• WHAT YOU WILL DO:
Please find all lines in the data that hold the string "loggerFactory" and copy them.

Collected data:

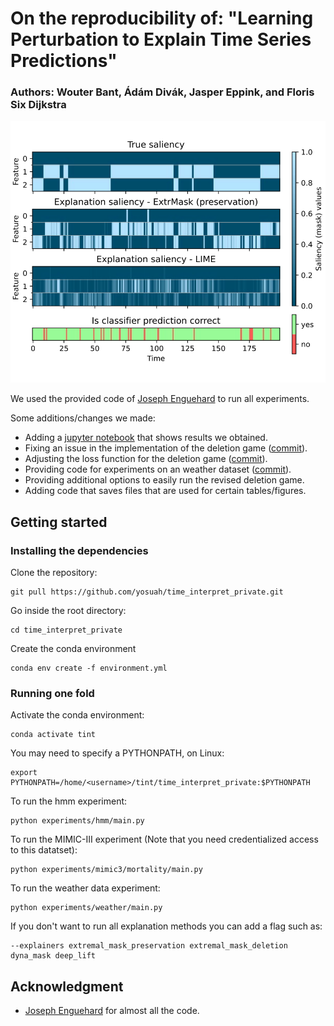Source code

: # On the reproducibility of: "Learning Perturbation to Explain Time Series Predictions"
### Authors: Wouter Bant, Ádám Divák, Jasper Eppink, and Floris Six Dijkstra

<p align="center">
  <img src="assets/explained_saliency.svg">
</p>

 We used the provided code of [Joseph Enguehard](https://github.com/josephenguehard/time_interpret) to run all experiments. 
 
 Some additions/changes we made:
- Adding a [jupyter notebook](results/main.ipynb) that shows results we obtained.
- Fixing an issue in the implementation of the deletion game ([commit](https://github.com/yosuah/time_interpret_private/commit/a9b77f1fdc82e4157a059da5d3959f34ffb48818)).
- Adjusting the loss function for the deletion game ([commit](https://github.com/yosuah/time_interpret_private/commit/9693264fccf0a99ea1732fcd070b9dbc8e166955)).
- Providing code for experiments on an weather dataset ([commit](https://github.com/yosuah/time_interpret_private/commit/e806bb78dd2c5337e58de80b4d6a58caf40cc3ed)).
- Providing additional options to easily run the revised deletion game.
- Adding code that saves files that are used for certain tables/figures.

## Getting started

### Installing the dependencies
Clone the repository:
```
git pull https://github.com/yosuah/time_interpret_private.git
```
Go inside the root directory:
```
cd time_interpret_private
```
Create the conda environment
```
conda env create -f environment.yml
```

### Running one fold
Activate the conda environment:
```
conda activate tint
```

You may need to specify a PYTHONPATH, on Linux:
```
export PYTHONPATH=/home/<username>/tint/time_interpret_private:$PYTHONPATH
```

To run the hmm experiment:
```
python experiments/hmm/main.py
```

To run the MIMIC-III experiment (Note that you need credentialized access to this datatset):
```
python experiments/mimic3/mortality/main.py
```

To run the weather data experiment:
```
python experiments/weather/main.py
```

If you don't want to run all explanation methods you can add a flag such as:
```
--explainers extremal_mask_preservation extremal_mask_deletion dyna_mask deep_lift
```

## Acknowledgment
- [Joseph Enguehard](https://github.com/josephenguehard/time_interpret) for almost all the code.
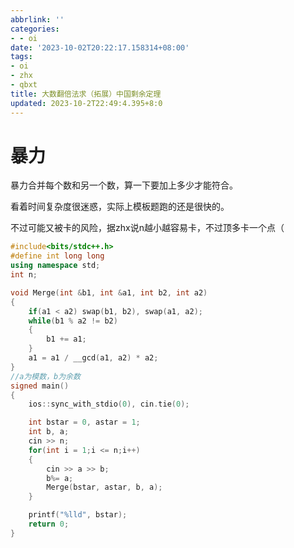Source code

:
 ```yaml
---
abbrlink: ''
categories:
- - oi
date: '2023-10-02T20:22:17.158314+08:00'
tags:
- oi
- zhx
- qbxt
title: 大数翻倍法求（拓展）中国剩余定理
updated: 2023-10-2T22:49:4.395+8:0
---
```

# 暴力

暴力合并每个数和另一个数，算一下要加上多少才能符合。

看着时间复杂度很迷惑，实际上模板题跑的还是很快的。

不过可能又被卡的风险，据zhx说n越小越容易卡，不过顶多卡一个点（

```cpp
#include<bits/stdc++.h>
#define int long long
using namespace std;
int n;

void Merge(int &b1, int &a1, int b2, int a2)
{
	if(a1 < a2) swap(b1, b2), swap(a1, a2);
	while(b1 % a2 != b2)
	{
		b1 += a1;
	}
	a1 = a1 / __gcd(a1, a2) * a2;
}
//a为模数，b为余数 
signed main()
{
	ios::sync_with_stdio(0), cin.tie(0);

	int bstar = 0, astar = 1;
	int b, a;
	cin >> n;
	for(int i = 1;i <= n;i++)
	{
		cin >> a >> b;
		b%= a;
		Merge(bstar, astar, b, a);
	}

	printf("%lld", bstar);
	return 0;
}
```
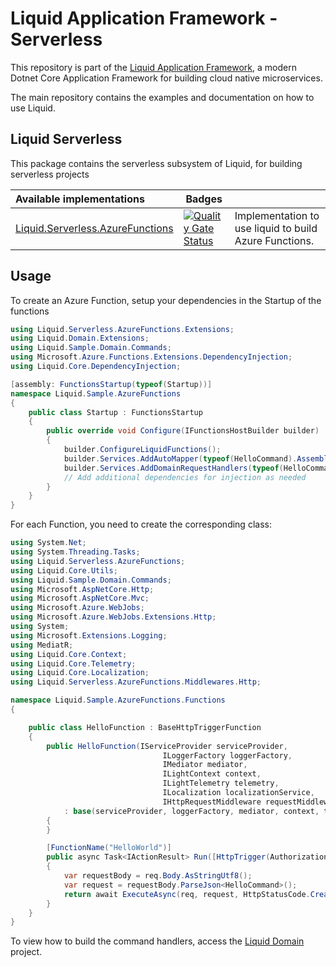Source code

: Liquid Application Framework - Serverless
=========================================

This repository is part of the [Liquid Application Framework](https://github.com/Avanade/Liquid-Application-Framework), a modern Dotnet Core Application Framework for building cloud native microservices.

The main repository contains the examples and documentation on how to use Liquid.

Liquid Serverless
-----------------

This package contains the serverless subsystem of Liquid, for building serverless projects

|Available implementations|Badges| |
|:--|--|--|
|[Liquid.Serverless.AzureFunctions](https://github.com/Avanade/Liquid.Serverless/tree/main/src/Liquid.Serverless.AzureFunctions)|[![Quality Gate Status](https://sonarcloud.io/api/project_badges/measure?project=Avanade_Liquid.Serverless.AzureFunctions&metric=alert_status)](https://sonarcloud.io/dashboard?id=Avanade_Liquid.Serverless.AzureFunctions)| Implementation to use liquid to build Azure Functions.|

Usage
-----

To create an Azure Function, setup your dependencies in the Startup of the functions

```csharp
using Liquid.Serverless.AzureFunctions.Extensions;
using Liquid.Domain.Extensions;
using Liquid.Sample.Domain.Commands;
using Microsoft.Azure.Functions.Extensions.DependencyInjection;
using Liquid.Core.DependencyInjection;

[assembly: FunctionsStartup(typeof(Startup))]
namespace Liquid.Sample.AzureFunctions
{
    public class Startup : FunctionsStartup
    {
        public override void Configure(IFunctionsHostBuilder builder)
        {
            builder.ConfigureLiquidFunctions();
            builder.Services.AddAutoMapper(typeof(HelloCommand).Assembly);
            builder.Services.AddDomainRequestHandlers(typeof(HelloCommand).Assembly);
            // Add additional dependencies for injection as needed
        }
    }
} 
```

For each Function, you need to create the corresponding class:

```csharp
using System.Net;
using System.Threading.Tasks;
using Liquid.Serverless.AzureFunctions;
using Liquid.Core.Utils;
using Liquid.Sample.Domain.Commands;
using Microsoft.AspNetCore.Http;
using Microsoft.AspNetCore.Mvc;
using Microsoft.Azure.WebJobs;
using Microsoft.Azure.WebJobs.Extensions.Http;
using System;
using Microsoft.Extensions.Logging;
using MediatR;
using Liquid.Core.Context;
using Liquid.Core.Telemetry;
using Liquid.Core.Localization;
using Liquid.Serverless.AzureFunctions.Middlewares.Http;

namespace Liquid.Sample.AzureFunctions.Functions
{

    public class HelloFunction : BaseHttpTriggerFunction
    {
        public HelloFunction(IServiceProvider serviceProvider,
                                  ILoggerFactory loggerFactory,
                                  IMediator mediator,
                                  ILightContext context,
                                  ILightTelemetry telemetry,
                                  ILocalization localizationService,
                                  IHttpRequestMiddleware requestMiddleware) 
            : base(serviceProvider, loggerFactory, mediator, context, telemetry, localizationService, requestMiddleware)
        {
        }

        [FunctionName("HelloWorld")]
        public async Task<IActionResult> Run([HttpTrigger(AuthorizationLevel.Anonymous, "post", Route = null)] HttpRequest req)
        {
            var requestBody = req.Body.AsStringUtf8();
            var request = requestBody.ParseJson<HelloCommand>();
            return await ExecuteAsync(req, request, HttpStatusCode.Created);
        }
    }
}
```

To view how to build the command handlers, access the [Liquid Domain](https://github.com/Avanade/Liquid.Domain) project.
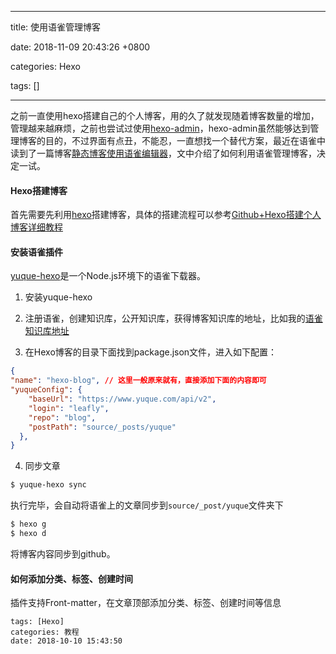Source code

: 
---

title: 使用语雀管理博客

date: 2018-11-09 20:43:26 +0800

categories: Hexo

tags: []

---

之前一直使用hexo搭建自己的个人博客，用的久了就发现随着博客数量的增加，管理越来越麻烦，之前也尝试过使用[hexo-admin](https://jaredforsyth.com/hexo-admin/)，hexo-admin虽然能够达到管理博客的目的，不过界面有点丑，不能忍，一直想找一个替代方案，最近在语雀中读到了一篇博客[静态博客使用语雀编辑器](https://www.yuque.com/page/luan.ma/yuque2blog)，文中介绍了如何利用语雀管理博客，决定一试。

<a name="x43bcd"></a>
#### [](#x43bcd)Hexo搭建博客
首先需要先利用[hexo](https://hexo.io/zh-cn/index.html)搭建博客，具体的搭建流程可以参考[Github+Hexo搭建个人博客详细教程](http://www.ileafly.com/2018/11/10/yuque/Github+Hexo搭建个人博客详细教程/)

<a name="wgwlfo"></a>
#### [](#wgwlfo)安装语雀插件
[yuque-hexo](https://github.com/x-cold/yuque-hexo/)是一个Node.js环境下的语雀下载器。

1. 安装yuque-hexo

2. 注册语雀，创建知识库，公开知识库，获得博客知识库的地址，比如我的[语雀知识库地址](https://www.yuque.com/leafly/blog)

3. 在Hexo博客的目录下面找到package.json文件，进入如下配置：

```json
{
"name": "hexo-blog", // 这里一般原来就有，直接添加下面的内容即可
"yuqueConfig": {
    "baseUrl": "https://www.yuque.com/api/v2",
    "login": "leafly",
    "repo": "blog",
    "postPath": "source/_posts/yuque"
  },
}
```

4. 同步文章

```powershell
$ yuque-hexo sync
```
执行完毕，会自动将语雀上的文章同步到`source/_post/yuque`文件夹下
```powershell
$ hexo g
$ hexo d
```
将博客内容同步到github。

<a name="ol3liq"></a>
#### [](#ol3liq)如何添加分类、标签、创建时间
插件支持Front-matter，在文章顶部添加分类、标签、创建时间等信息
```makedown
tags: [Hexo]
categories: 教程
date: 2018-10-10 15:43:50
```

• ANSWER TO THE PROBLEM:
                                  ILoggerFactory loggerFactory,
            : base(serviceProvider, loggerFactory, mediator, context, telemetry, localizationService, requestMiddleware)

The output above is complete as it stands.